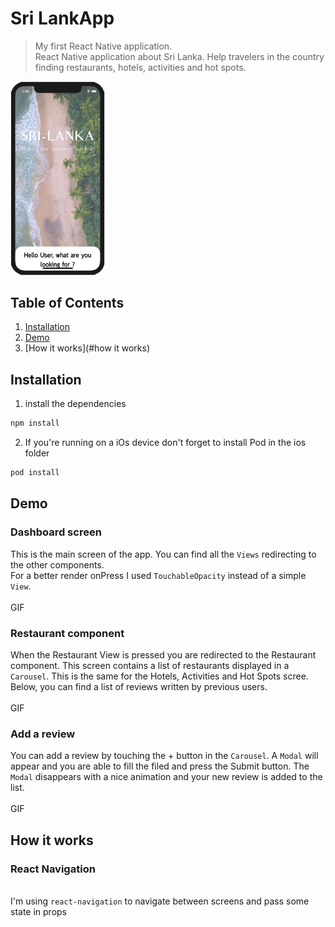 # Sri LankApp
> My first React Native application.
> <br> React Native application about Sri Lanka. Help travelers in the country finding restaurants, hotels, activities and hot spots.

<img id="screenshot" src="/Components/Images/Screenshot1.png" height="30%" width="30%" >

## Table of Contents

1. [Installation](#installation)
2. [Demo](#demo)
3. [How it works](#how it works)

## Installation

1. install the dependencies
```sh
npm install
```
2. If you're running on a iOs device don't forget to install Pod in the ios folder
```sh
pod install
```
## Demo
### Dashboard screen
This is the main screen of the app. You can find all the `Views` redirecting to the other components.
<br> For a better render onPress I used `TouchableOpacity` instead of a simple `View`.
<br><br> GIF

### Restaurant component
When the Restaurant View is pressed you are redirected to the Restaurant component. This screen contains a list of restaurants displayed in a `Carousel`. This is the same for the Hotels, Activities and Hot Spots scree.
<br> Below, you can find a list of reviews written by previous users.
<br><br> GIF

### Add a review
You can add a review by touching the + button in the `Carousel`. A `Modal` will appear and you are able to fill the filed and press the Submit button. The `Modal` disappears with a nice animation and your new review is added to the list.
<br><br> GIF

## How it works
### React Navigation
<br> I'm using `react-navigation` to navigate between screens and pass some state in props
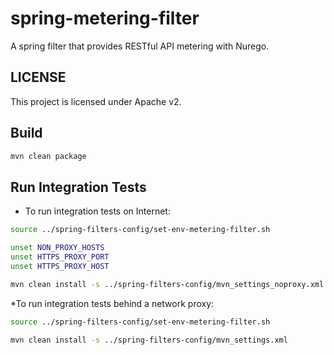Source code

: # spring-metering-filter

A spring filter that provides RESTful API metering with Nurego.

## LICENSE
This project is licensed under Apache v2.

## Build

```bash
mvn clean package
```

## Run Integration Tests

* To run integration tests on Internet:
```bash 
source ../spring-filters-config/set-env-metering-filter.sh 

unset NON_PROXY_HOSTS
unset HTTPS_PROXY_PORT
unset HTTPS_PROXY_HOST 

mvn clean install -s ../spring-filters-config/mvn_settings_noproxy.xml
```

*To run integration tests behind a network proxy:
```bash 
source ../spring-filters-config/set-env-metering-filter.sh 

mvn clean install -s ../spring-filters-config/mvn_settings.xml
```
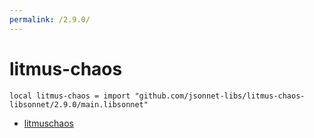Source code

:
```yaml
---
permalink: /2.9.0/
---
```


# litmus-chaos

```jsonnet
local litmus-chaos = import "github.com/jsonnet-libs/litmus-chaos-libsonnet/2.9.0/main.libsonnet"
```



* [litmuschaos](litmuschaos/index.md)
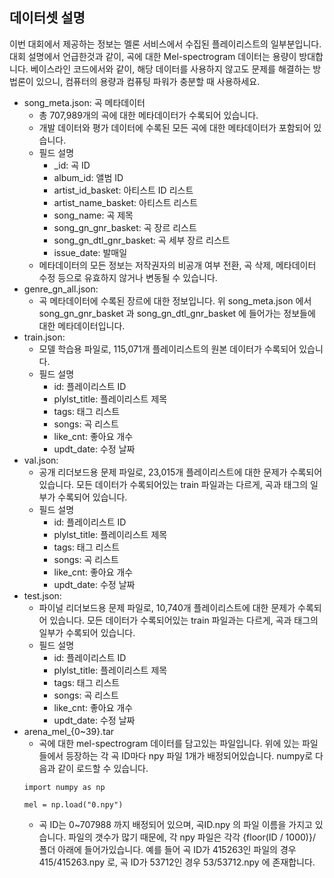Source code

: ## 데이터셋 설명

이번 대회에서 제공하는 정보는 멜론 서비스에서 수집된 플레이리스트의 일부분입니다. 대회 설명에서 언급한것과 같이, 곡에 대한 Mel-spectrogram 데이터는 용량이 방대합니다. 베이스라인 코드에서와 같이, 해당 데이터를 사용하지 않고도 문제를 해결하는 방법론이 있으니, 컴퓨터의 용량과 컴퓨팅 파워가 충분할 때 사용하세요.

- song_meta.json: 곡 메타데이터
    - 총 707,989개의 곡에 대한 메타데이터가 수록되어 있습니다.
    - 개발 데이터와 평가 데이터에 수록된 모든 곡에 대한 메타데이터가 포함되어 있습니다.
    - 필드 설명
        - _id: 곡 ID
        - album_id: 앨범 ID
        - artist_id_basket: 아티스트 ID 리스트
        - artist_name_basket: 아티스트 리스트
        - song_name: 곡 제목
        - song_gn_gnr_basket: 곡 장르 리스트
        - song_gn_dtl_gnr_basket: 곡 세부 장르 리스트
        - issue_date: 발매일
    - 메타데이터의 모든 정보는 저작권자의 비공개 여부 전환, 곡 삭제, 메타데이터 수정 등으로 유효하지 않거나 변동될 수 있습니다.
- genre_gn_all.json:
    - 곡 메타데이터에 수록된 장르에 대한 정보입니다. 위 song_meta.json 에서 song_gn_gnr_basket 과 song_gn_dtl_gnr_basket 에 들어가는 정보들에 대한 메타데이터입니다.
- train.json:
    - 모델 학습용 파일로, 115,071개 플레이리스트의 원본 데이터가 수록되어 있습니다.
    - 필드 설명
        - id: 플레이리스트 ID
        - plylst_title: 플레이리스트 제목
        - tags: 태그 리스트
        - songs: 곡 리스트
        - like_cnt: 좋아요 개수
        - updt_date: 수정 날짜
- val.json:
    - 공개 리더보드용 문제 파일로, 23,015개 플레이리스트에 대한 문제가 수록되어 있습니다. 모든 데이터가 수록되어있는 train 파일과는 다르게, 곡과 태그의 일부가 수록되어 있습니다.
    - 필드 설명
        - id: 플레이리스트 ID
        - plylst_title: 플레이리스트 제목
        - tags: 태그 리스트
        - songs: 곡 리스트
        - like_cnt: 좋아요 개수
        - updt_date: 수정 날짜
- test.json:
    - 파이널 리더보드용 문제 파일로, 10,740개 플레이리스트에 대한 문제가 수록되어 있습니다. 모든 데이터가 수록되어있는 train 파일과는 다르게, 곡과 태그의 일부가 수록되어 있습니다.
    - 필드 설명
        - id: 플레이리스트 ID
        - plylst_title: 플레이리스트 제목
        - tags: 태그 리스트
        - songs: 곡 리스트
        - like_cnt: 좋아요 개수
        - updt_date: 수정 날짜
- arena_mel_{0~39}.tar
    - 곡에 대한 mel-spectrogram 데이터를 담고있는 파일입니다. 위에 있는 파일들에서 등장하는 각 곡 ID마다 npy 파일 1개가 배정되어있습니다. numpy로 다음과 같이 로드할 수 있습니다.
    ```
    import numpy as np

    mel = np.load("0.npy")
    ```
    - 곡 ID는 0~707988 까지 배정되어 있으며, 곡ID.npy 의 파일 이름을 가지고 있습니다. 파일의 갯수가 많기 때문에, 각 npy 파일은 각각 {floor(ID / 1000)}/ 폴더 아래에 들어가있습니다. 예를 들어 곡 ID가 415263인 파일의 경우 415/415263.npy 로, 곡 ID가 53712인 경우 53/53712.npy 에 존재합니다.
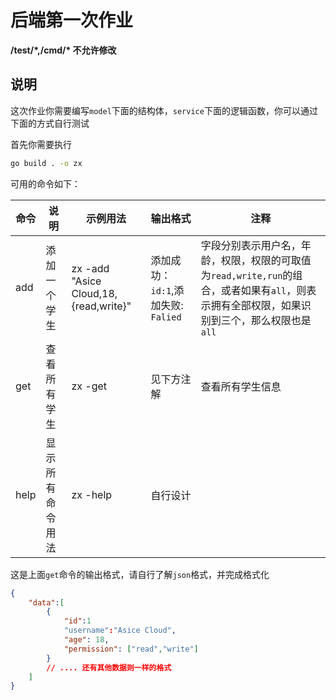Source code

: # 后端第一次作业

**/test/\*,/cmd/\* 不允许修改**

## 说明

这次作业你需要编写`model`下面的结构体，`service`下面的逻辑函数，你可以通过下面的方式自行测试

首先你需要执行
```bash
go build . -o zx
```



可用的命令如下：

|命令|说明|示例用法|输出格式|注释|
|--|--|--|--|--|
|add|添加一个学生|zx -add "Asice Cloud,18,{read,write}"|添加成功：`id:1`,添加失败: `Falied`|字段分别表示用户名，年龄，权限，权限的可取值为`read,write,run`的组合，或者如果有`all`，则表示拥有全部权限，如果识别到三个，那么权限也是`all`|
|get|查看所有学生|zx -get|见下方注解|查看所有学生信息|
|help|显示所有命令用法|zx -help|自行设计||

这是上面`get`命令的输出格式，请自行了解`json`格式，并完成格式化

```json
{
    "data":[
        {
            "id":1
            "username":"Asice Cloud",
            "age": 18,
            "permission": ["read","write"]
        }
        // .... 还有其他数据则一样的格式
    ]
}
```



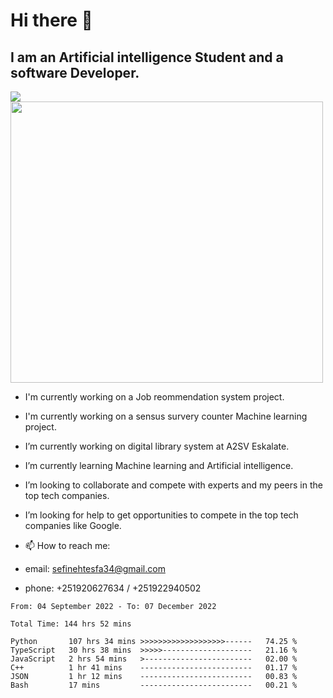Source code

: # Hi there 👋
## I am an Artificial intelligence Student and a software Developer.
<img src = "https://github-readme-stats.vercel.app/api?username=sefinehtesfa34&&show_icons=true&title_color=ffffff&icon_color=bb2acf&text_color=daf7dc&bg_color=151515"/>
<img src="https://wakatime.com/share/@sefinehtesfa34/ae9674e3-b462-4438-9120-52fc3d0ffbbb.png" width ="500" height = "450"/>

- I'm currently working on a Job reommendation system project.
- I'm currently working on a sensus survery counter Machine learning project.
-  I’m currently working on digital library system at A2SV Eskalate.
-  I’m currently learning Machine learning and Artificial intelligence.
-  I’m looking to collaborate and compete with experts and my peers in the top tech companies.
-  I’m looking for help to get opportunities to compete in the top tech companies like Google.

- 📫 How to reach me: 
- email: sefinehtesfa34@gmail.com
- phone: +251920627634 / +251922940502
<!--START_SECTION:waka-->

```text
From: 04 September 2022 - To: 07 December 2022

Total Time: 144 hrs 52 mins

Python       107 hrs 34 mins >>>>>>>>>>>>>>>>>>>------   74.25 %
TypeScript   30 hrs 38 mins  >>>>>--------------------   21.16 %
JavaScript   2 hrs 54 mins   >------------------------   02.00 %
C++          1 hr 41 mins    -------------------------   01.17 %
JSON         1 hr 12 mins    -------------------------   00.83 %
Bash         17 mins         -------------------------   00.21 %
```

<!--END_SECTION:waka-->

§

Task instructions: Please set down, exactly and with no pictures, the lines in the entries above starting at the one holding "A spring filter" and ending at the one holding "- song_meta.json: 곡 메타데이터", ends included.

Task result:
A spring filter that provides RESTful API metering with Nurego.

## LICENSE
This project is licensed under Apache v2.

## Build

```bash
mvn clean package
```

## Run Integration Tests

* To run integration tests on Internet:
```bash 
source ../spring-filters-config/set-env-metering-filter.sh 

unset NON_PROXY_HOSTS
unset HTTPS_PROXY_PORT
unset HTTPS_PROXY_HOST 

mvn clean install -s ../spring-filters-config/mvn_settings_noproxy.xml
```

*To run integration tests behind a network proxy:
```bash 
source ../spring-filters-config/set-env-metering-filter.sh 

mvn clean install -s ../spring-filters-config/mvn_settings.xml
```
Source code

:
```yaml
---
permalink: /2.9.0/
---
```


# litmus-chaos

```jsonnet
local litmus-chaos = import "github.com/jsonnet-libs/litmus-chaos-libsonnet/2.9.0/main.libsonnet"
```



* [litmuschaos](litmuschaos/index.md)
Source code

: ## 데이터셋 설명

이번 대회에서 제공하는 정보는 멜론 서비스에서 수집된 플레이리스트의 일부분입니다. 대회 설명에서 언급한것과 같이, 곡에 대한 Mel-spectrogram 데이터는 용량이 방대합니다. 베이스라인 코드에서와 같이, 해당 데이터를 사용하지 않고도 문제를 해결하는 방법론이 있으니, 컴퓨터의 용량과 컴퓨팅 파워가 충분할 때 사용하세요.

- song_meta.json: 곡 메타데이터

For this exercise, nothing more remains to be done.